The MIT/CRE Philosophy
Career services is an important consideration for an applicant to any degree program. Career development at the MIT Center for Real Estate is based on the following philosophy:
- One's career is an integral part of one's life, and career-life planning is an ongoing process.
- Career development at MIT/CRE is based on a partnership between students and the Center, with individuals taking the initiative and the Center providing support on several levels.
- The goals of the Center are to provide information to make students knowledgeable about the industry; provide a set of skills that will serve to maximize the effectiveness of each individual's job search; and offer multiple opportunities to make personal connections with industry decision-makers.
- MIT does not promise graduates a job, but successful completion of the program does mean that graduates have the skills, knowledge, and resources to be eminently employable.
Career Planning Paradigm
Undoubtedly pursuing a Master of Science in Real Estate Development (MSRED) is the outgrowth of a career planning process, but career planning is an ongoing, reiterative process. It has four components:
- "Getting There"
The assessment phase can be triggered by what have been called "inflection points," career changes that are initiated by company, industry, or personal events. Inflection points are times when you stop and assess where you are in your career. During the assessment phase you ask questions: Who am I? Where am I? How did I get here? What are my skills: are they largely interpersonal, analytical, or conceptual? What motivates me: achievement, affiliation, or power? Are there trends in my career in terms of the type of work I do or the role that I play? Are there consistent values that have affected my career decisions, e.g., risk-taking, knowledge, stability, service, or profit?
As you assess, you may decide that you are "on track" for your ultimate career objective, but that conclusion will generally be the result of some level of evaluation.
During the evaluative phase, you try to determine where you want to be, what you want to do, and how you want to get there. Your goal is to determine your priorities in the following areas:
- Organizational conditions - flexible, self-employed, or large companies
- Job conditions - team work, long-term projects, or highly supervised work
- Physical environment - indoors or outdoors, private office or common work area, home office or office building
- Industry/Sector - Investment, finance, asset management, development, etc.
Based on your assessment and evaluation of your career, you start to make plans. You explore, research, and develop a strategy. You may talk to colleagues about career or educational possibilities, attend career or job fairs, or conduct a web-based inquiry of real estate-related career options. Once you have completed your research, formal or informal, you develop a strategy for achieving your ultimate objective.
"Getting There" — MIT/CRE's Role
"Getting There" is the means by which you pursue your career objectives. It is your strategy, your plan, for achieving your career goals. Attending MIT may be one aspect of your plan, but it generally is not the end point. Career services at the MIT Center for Real Estate is not predicated on getting you a job, but rather on giving you the skills, information, and opportunity necessary to achieve your career goals.
During the fall, workshops on resume writing, interviewing, and networking are scheduled, with job hunting and negotiation skills workshops scheduled during the spring semester.
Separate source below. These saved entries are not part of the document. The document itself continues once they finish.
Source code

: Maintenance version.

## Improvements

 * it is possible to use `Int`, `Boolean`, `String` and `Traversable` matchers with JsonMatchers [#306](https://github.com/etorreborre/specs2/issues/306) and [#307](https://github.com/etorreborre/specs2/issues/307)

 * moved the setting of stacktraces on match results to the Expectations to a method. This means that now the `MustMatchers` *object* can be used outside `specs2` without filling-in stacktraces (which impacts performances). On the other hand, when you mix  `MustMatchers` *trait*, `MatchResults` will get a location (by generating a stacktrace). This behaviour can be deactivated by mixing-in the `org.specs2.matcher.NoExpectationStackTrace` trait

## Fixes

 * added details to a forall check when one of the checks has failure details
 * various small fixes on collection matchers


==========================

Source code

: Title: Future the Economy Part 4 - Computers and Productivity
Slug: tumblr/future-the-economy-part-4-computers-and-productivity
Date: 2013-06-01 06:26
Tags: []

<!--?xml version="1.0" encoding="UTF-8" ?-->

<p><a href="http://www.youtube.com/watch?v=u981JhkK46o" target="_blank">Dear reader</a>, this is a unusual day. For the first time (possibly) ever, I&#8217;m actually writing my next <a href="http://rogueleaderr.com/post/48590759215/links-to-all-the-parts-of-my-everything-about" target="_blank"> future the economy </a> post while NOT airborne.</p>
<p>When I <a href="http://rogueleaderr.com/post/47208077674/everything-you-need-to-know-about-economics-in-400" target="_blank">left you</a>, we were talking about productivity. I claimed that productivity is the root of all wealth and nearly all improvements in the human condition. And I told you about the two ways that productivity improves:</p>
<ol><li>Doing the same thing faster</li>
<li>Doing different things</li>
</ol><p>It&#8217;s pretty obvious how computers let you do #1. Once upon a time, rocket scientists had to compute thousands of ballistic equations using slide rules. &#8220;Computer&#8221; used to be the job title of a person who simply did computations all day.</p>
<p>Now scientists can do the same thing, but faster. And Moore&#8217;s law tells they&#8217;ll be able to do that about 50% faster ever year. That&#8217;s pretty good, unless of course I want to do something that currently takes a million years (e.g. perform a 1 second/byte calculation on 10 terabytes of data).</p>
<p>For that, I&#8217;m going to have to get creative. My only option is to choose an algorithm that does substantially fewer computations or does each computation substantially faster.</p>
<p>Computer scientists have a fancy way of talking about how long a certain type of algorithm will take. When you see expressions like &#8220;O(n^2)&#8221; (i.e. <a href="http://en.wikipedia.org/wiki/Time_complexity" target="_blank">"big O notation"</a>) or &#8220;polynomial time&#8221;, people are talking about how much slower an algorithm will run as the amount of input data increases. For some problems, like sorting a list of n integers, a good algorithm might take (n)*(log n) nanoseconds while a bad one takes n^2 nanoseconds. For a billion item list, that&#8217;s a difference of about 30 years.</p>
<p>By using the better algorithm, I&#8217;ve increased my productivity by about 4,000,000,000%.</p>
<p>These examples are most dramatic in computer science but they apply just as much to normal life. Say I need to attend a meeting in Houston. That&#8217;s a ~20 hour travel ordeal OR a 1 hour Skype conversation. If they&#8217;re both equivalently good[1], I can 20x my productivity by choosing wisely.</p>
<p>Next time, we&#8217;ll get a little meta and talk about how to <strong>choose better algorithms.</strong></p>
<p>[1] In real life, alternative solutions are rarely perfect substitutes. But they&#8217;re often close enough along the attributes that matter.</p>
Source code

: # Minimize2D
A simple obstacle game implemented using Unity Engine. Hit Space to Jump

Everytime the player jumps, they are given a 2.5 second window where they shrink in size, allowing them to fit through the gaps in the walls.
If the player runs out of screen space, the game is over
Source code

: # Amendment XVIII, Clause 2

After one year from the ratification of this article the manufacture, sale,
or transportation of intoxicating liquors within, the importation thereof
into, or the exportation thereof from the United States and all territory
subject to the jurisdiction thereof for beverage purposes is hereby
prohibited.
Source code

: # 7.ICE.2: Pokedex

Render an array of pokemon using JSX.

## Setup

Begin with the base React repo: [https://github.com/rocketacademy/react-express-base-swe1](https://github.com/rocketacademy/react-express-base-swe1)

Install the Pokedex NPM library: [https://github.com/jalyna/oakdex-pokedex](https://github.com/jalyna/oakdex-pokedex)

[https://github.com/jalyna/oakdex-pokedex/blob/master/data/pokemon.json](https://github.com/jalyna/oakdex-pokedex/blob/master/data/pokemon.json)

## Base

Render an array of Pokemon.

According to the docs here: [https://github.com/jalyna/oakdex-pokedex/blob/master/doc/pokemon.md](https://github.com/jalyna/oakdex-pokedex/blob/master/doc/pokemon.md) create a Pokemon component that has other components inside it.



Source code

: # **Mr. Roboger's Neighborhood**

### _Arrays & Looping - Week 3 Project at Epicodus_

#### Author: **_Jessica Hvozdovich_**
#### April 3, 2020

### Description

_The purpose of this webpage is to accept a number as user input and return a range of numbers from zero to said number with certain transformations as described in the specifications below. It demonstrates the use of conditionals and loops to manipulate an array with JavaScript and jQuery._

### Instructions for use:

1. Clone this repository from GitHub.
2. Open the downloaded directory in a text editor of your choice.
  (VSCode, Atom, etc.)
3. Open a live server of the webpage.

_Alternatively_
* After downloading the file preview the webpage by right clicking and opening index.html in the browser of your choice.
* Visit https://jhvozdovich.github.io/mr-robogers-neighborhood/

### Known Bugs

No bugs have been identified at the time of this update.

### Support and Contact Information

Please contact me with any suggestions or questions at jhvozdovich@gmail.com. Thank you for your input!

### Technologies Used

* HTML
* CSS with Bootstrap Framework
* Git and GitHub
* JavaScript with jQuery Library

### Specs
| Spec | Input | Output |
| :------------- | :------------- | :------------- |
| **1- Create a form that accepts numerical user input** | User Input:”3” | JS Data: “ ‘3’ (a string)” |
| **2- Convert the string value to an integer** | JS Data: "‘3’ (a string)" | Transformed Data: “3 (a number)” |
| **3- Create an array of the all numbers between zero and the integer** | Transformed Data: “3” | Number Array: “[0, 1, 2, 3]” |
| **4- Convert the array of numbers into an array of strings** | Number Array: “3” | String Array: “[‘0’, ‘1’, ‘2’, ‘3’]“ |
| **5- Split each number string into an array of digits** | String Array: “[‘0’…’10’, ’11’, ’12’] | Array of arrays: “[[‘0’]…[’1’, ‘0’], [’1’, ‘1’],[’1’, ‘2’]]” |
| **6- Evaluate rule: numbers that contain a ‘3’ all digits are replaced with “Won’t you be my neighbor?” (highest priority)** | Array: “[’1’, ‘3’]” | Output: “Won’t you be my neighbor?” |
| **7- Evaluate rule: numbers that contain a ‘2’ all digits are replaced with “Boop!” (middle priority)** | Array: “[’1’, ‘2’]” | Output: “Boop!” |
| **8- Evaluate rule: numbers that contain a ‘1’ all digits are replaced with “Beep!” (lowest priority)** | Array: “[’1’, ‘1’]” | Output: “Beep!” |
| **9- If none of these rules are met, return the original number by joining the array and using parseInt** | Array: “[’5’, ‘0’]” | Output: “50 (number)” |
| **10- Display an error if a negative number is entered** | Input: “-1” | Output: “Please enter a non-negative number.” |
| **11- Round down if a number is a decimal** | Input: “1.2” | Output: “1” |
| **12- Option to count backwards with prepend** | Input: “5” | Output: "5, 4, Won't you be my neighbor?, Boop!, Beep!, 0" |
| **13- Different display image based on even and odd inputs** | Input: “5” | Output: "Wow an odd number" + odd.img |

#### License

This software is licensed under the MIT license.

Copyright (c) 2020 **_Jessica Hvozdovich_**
Our objective is to maximize your ability to purse the job you desire and present yourself effectively.
The informational component of the program is high, both formal and informal. Classroom activities serve to expand your frame of reference and your ability to understand "the big picture" from multiple vantage points.
The Center also hosts a number of elective, informal, highly interactive seminars. The Leaders in Real Estate series features the perspectives of senior-level executives. Recent speakers have included Harry Frampton of East-West Partners, Stephen Ross of The Related Companies, and Jonathan Rose of Jonathan Rose and Companies.
In the Career Profile series, professionals (largely alumni and representatives from Member companies) discuss different slices of the real estate industry, e.g., asset management vs. investment management, advisory services, corporate real estate, real estate finance, acquisitions, entrepreneurship.
Furthermore, we have had industry leaders come in to discuss sector trends, i.e., developments in the resort, industrial and retail sectors. At the end of the year, you should have both an intellectual understanding of the breadth and inter-relationships of the real estate industry and a practical one.
Finally, the ability to be successfully employed is often determined by your knowledge of a company's activities, culture, and practices. These types of insights can be gained from talking to the decision makers directly.
Opportunities to increase professional networks are provided through on-campus presentations by real estate companies, informal lectures by leading practitioners, networking events and research partnerships with industry. Students are invited to the Center's semi-annual Members meetings and Alumni Association events. The Center's Partner group is comprised of senior management from the real estate industry's elite companies. The Alumni Association events offer an opportunity to interact with some of the Center's graduates. With over 700 alumni throughout the world, the Center's alumni network provides an unparalleled resource.